DATA SUPPLIED below:

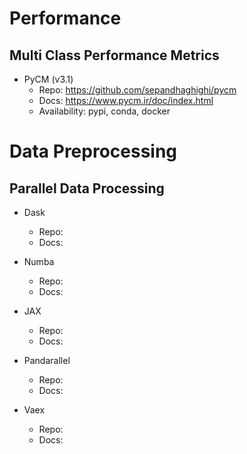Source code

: # Performance

## Multi Class Performance Metrics

- PyCM (v3.1)
  - Repo: https://github.com/sepandhaghighi/pycm
  - Docs: https://www.pycm.ir/doc/index.html
  - Availability: pypi, conda, docker

# Data Preprocessing

## Parallel Data Processing

- Dask
  - Repo:
  - Docs:
  
- Numba
  - Repo:
  - Docs:

- JAX
  - Repo:
  - Docs:

- Pandarallel
  - Repo:
  - Docs:

- Vaex
  - Repo:
  - Docs:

End of DATA SUPPLIED.

YOUR ASSIGNMENT: The answer must be an exact copy of the records above, with the pictures left out.

SOLUTION TO THIS TASK:
Source code

: # Performance

## Multi Class Performance Metrics

- PyCM (v3.1)
  - Repo: https://github.com/sepandhaghighi/pycm
  - Docs: https://www.pycm.ir/doc/index.html
  - Availability: pypi, conda, docker

# Data Preprocessing

## Parallel Data Processing

- Dask
  - Repo:
  - Docs:
  
- Numba
  - Repo:
  - Docs:

- JAX
  - Repo:
  - Docs:

- Pandarallel
  - Repo:
  - Docs:

- Vaex
  - Repo:
  - Docs:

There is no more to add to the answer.